> What is needed
For each entry, repeat the text exactly and omit any picture it holds.
BEGIN Given information
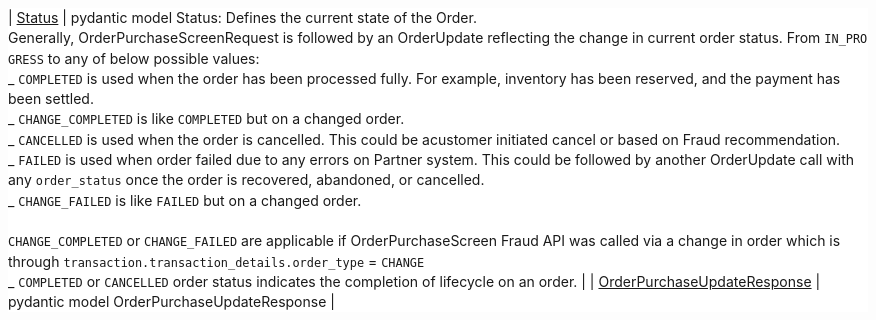 | [Status](Status.md)                                                                                                         | pydantic model Status: Defines the current state of the Order.<br/>Generally, OrderPurchaseScreenRequest is followed by an OrderUpdate reflecting the change in current order status. From `IN_PROGRESS` to any of below possible values:<br/>\_ `COMPLETED` is used when the order has been processed fully. For example, inventory has been reserved, and the payment has been settled.<br/>\_ `CHANGE_COMPLETED` is like `COMPLETED` but on a changed order.<br/>\_ `CANCELLED` is used when the order is cancelled. This could be acustomer initiated cancel or based on Fraud recommendation.<br/>\_ `FAILED` is used when order failed due to any errors on Partner system. This could be followed by another OrderUpdate call with any `order_status` once the order is recovered, abandoned, or cancelled.<br/>\_ `CHANGE_FAILED` is like `FAILED` but on a changed order.<br/>*<br/>* `CHANGE_COMPLETED` or `CHANGE_FAILED` are applicable if OrderPurchaseScreen Fraud API was called via a change in order which is through `transaction.transaction_details.order_type` = `CHANGE`<br/>\_ `COMPLETED` or `CANCELLED` order status indicates the completion of lifecycle on an order.                                                                                                                                                                                                                                                                                                                                                                                                                                                                                                                                                                                                                                                                                                                                                                                                                                                                                                                                                                                                                                                                                                                                                                                                                                                                                                                                                                                                                         |
| [OrderPurchaseUpdateResponse](OrderPurchaseUpdateResponse.md)                                                               | pydantic model OrderPurchaseUpdateResponse                                                                                                                                                                                                                                                                                                                                                                                                                                                                                                                                                                                                                                                                                                                                                                                                                                                                                                                                                                                                                                                                                                                                                                                                                                                                                                                                                                                                                                                                                                                                                                                                                                                                                                                                                                                                                                                                                                                                                                                                                                                                                                                                                                                                                                                                                                                                                                                                                                                                                                                                                                               |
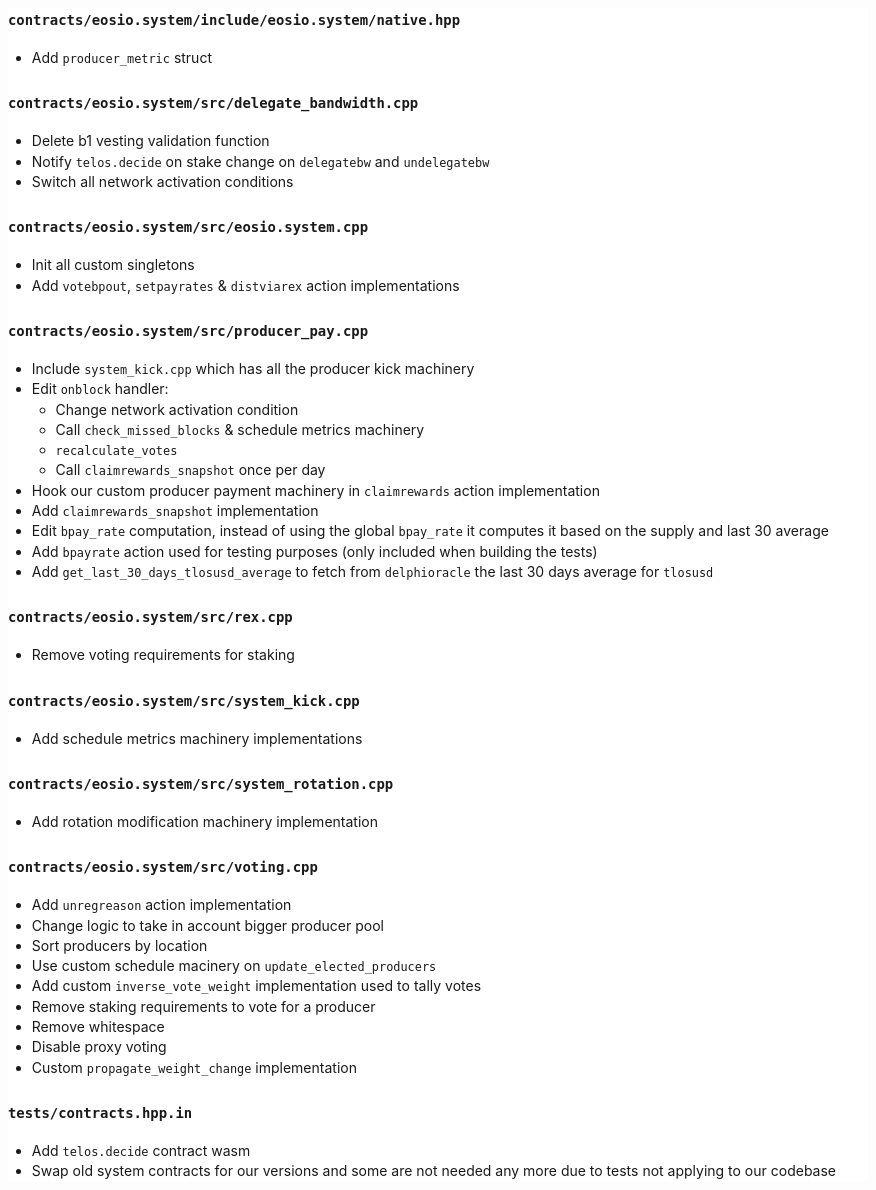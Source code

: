 ### `contracts/eosio.system/include/eosio.system/native.hpp`
- Add `producer_metric` struct

### `contracts/eosio.system/src/delegate_bandwidth.cpp`
- Delete b1 vesting validation function
- Notify `telos.decide` on stake change on `delegatebw` and `undelegatebw`
- Switch all network activation conditions

### `contracts/eosio.system/src/eosio.system.cpp`
- Init all custom singletons
- Add `votebpout`, `setpayrates` & `distviarex` action implementations

### `contracts/eosio.system/src/producer_pay.cpp`
- Include `system_kick.cpp` which has all the producer kick machinery
- Edit `onblock` handler:
    - Change network activation condition
    - Call `check_missed_blocks` & schedule metrics machinery
    - `recalculate_votes`
    - Call `claimrewards_snapshot` once per day
- Hook our custom producer payment machinery in `claimrewards` action implementation
- Add `claimrewards_snapshot` implementation
- Edit `bpay_rate` computation, instead of using the global `bpay_rate` it computes it based on the supply and last 30 average
- Add `bpayrate` action used for testing purposes (only included when building the tests)
- Add `get_last_30_days_tlosusd_average` to fetch from `delphioracle` the last 30 days average for `tlosusd`

### `contracts/eosio.system/src/rex.cpp`
- Remove voting requirements for staking

### `contracts/eosio.system/src/system_kick.cpp`
- Add schedule metrics machinery implementations

### `contracts/eosio.system/src/system_rotation.cpp`
- Add rotation modification machinery implementation

### `contracts/eosio.system/src/voting.cpp`
- Add `unregreason` action implementation
- Change logic to take in account bigger producer pool
- Sort producers by location
- Use custom schedule macinery on `update_elected_producers`
- Add custom `inverse_vote_weight` implementation used to tally votes
- Remove staking requirements to vote for a producer
- Remove whitespace
- Disable proxy voting
- Custom `propagate_weight_change` implementation

### `tests/contracts.hpp.in`
- Add `telos.decide` contract wasm
- Swap old system contracts for our versions and some are not needed any more due to tests not applying to our codebase
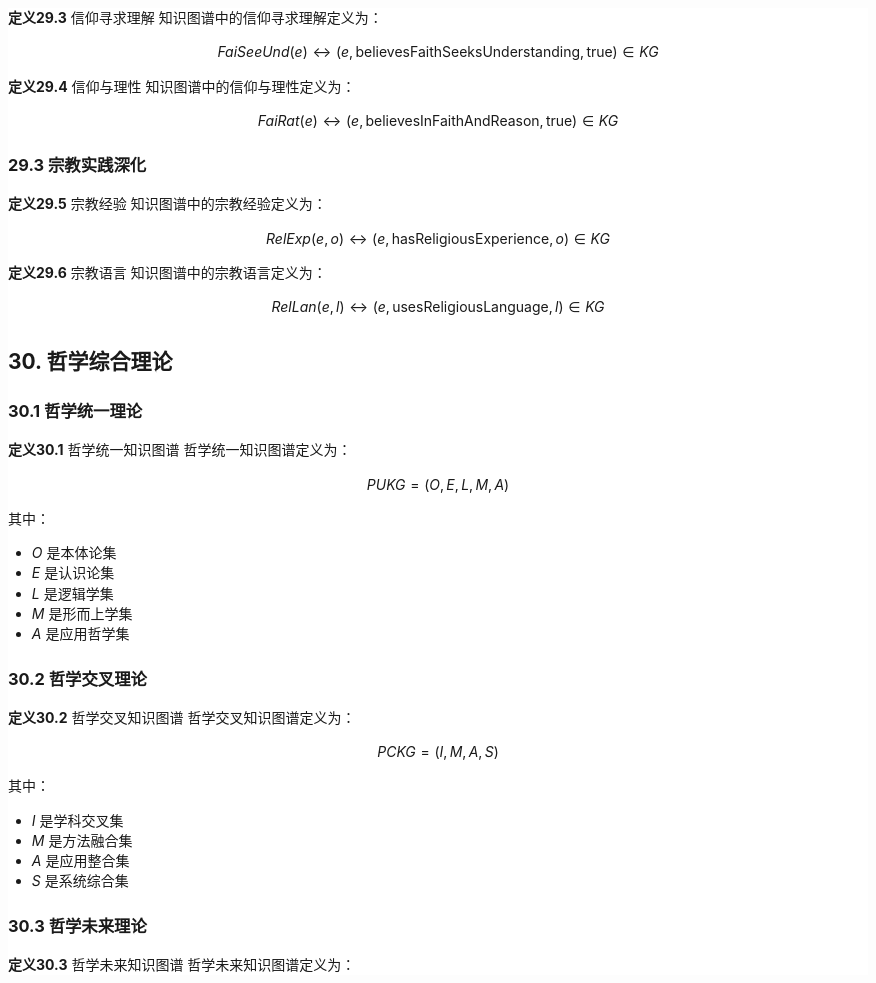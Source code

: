 **定义29.3** 信仰寻求理解
知识图谱中的信仰寻求理解定义为：

$$FaiSeeUnd(e) \leftrightarrow (e, \text{believesFaithSeeksUnderstanding}, \text{true}) \in KG$$

**定义29.4** 信仰与理性
知识图谱中的信仰与理性定义为：

$$FaiRat(e) \leftrightarrow (e, \text{believesInFaithAndReason}, \text{true}) \in KG$$

### 29.3 宗教实践深化

**定义29.5** 宗教经验
知识图谱中的宗教经验定义为：

$$RelExp(e, o) \leftrightarrow (e, \text{hasReligiousExperience}, o) \in KG$$

**定义29.6** 宗教语言
知识图谱中的宗教语言定义为：

$$RelLan(e, l) \leftrightarrow (e, \text{usesReligiousLanguage}, l) \in KG$$

## 30. 哲学综合理论

### 30.1 哲学统一理论

**定义30.1** 哲学统一知识图谱
哲学统一知识图谱定义为：

$$PUKG = (O, E, L, M, A)$$

其中：
- $O$ 是本体论集
- $E$ 是认识论集
- $L$ 是逻辑学集
- $M$ 是形而上学集
- $A$ 是应用哲学集

### 30.2 哲学交叉理论

**定义30.2** 哲学交叉知识图谱
哲学交叉知识图谱定义为：

$$PCKG = (I, M, A, S)$$

其中：
- $I$ 是学科交叉集
- $M$ 是方法融合集
- $A$ 是应用整合集
- $S$ 是系统综合集

### 30.3 哲学未来理论

**定义30.3** 哲学未来知识图谱
哲学未来知识图谱定义为：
END Given information
> Response for this exercise
 | [Status](Status.md)                                                                                                         | pydantic model Status: Defines the current state of the Order.<br/>Generally, OrderPurchaseScreenRequest is followed by an OrderUpdate reflecting the change in current order status. From `IN_PROGRESS` to any of below possible values:<br/>\_ `COMPLETED` is used when the order has been processed fully. For example, inventory has been reserved, and the payment has been settled.<br/>\_ `CHANGE_COMPLETED` is like `COMPLETED` but on a changed order.<br/>\_ `CANCELLED` is used when the order is cancelled. This could be acustomer initiated cancel or based on Fraud recommendation.<br/>\_ `FAILED` is used when order failed due to any errors on Partner system. This could be followed by another OrderUpdate call with any `order_status` once the order is recovered, abandoned, or cancelled.<br/>\_ `CHANGE_FAILED` is like `FAILED` but on a changed order.<br/>*<br/>* `CHANGE_COMPLETED` or `CHANGE_FAILED` are applicable if OrderPurchaseScreen Fraud API was called via a change in order which is through `transaction.transaction_details.order_type` = `CHANGE`<br/>\_ `COMPLETED` or `CANCELLED` order status indicates the completion of lifecycle on an order.                                                                                                                                                                                                                                                                                                                                                                                                                                                                                                                                                                                                                                                                                                                                                                                                                                                                                                                                                                                                                                                                                                                                                                                                                                                                                                                                                                                                                         |
| [OrderPurchaseUpdateResponse](OrderPurchaseUpdateResponse.md)                                                               | pydantic model OrderPurchaseUpdateResponse                                                                                                                                                                                                                                                                                                                                                                                                                                                                                                                                                                                                                                                                                                                                                                                                                                                                                                                                                                                                                                                                                                                                                                                                                                                                                                                                                                                                                                                                                                                                                                                                                                                                                                                                                                                                                                                                                                                                                                                                                                                                                                                                                                                                                                                                                                                                                                                                                                                                                                                                                                               |
Source code

: ### `contracts/eosio.system/include/eosio.system/native.hpp`
- Add `producer_metric` struct

### `contracts/eosio.system/src/delegate_bandwidth.cpp`
- Delete b1 vesting validation function
- Notify `telos.decide` on stake change on `delegatebw` and `undelegatebw`
- Switch all network activation conditions

### `contracts/eosio.system/src/eosio.system.cpp`
- Init all custom singletons
- Add `votebpout`, `setpayrates` & `distviarex` action implementations

### `contracts/eosio.system/src/producer_pay.cpp`
- Include `system_kick.cpp` which has all the producer kick machinery
- Edit `onblock` handler:
    - Change network activation condition
    - Call `check_missed_blocks` & schedule metrics machinery
    - `recalculate_votes`
    - Call `claimrewards_snapshot` once per day
- Hook our custom producer payment machinery in `claimrewards` action implementation
- Add `claimrewards_snapshot` implementation
- Edit `bpay_rate` computation, instead of using the global `bpay_rate` it computes it based on the supply and last 30 average
- Add `bpayrate` action used for testing purposes (only included when building the tests)
- Add `get_last_30_days_tlosusd_average` to fetch from `delphioracle` the last 30 days average for `tlosusd`

### `contracts/eosio.system/src/rex.cpp`
- Remove voting requirements for staking

### `contracts/eosio.system/src/system_kick.cpp`
- Add schedule metrics machinery implementations

### `contracts/eosio.system/src/system_rotation.cpp`
- Add rotation modification machinery implementation

### `contracts/eosio.system/src/voting.cpp`
- Add `unregreason` action implementation
- Change logic to take in account bigger producer pool
- Sort producers by location
- Use custom schedule macinery on `update_elected_producers`
- Add custom `inverse_vote_weight` implementation used to tally votes
- Remove staking requirements to vote for a producer
- Remove whitespace
- Disable proxy voting
- Custom `propagate_weight_change` implementation

### `tests/contracts.hpp.in`
- Add `telos.decide` contract wasm
- Swap old system contracts for our versions and some are not needed any more due to tests not applying to our codebase
Source code

: **定义29.3** 信仰寻求理解
知识图谱中的信仰寻求理解定义为：

$$FaiSeeUnd(e) \leftrightarrow (e, \text{believesFaithSeeksUnderstanding}, \text{true}) \in KG$$

**定义29.4** 信仰与理性
知识图谱中的信仰与理性定义为：

$$FaiRat(e) \leftrightarrow (e, \text{believesInFaithAndReason}, \text{true}) \in KG$$

### 29.3 宗教实践深化

**定义29.5** 宗教经验
知识图谱中的宗教经验定义为：

$$RelExp(e, o) \leftrightarrow (e, \text{hasReligiousExperience}, o) \in KG$$

**定义29.6** 宗教语言
知识图谱中的宗教语言定义为：

$$RelLan(e, l) \leftrightarrow (e, \text{usesReligiousLanguage}, l) \in KG$$

## 30. 哲学综合理论

### 30.1 哲学统一理论

**定义30.1** 哲学统一知识图谱
哲学统一知识图谱定义为：

$$PUKG = (O, E, L, M, A)$$

其中：
- $O$ 是本体论集
- $E$ 是认识论集
- $L$ 是逻辑学集
- $M$ 是形而上学集
- $A$ 是应用哲学集

### 30.2 哲学交叉理论

**定义30.2** 哲学交叉知识图谱
哲学交叉知识图谱定义为：

$$PCKG = (I, M, A, S)$$

其中：
- $I$ 是学科交叉集
- $M$ 是方法融合集
- $A$ 是应用整合集
- $S$ 是系统综合集

### 30.3 哲学未来理论

**定义30.3** 哲学未来知识图谱
哲学未来知识图谱定义为：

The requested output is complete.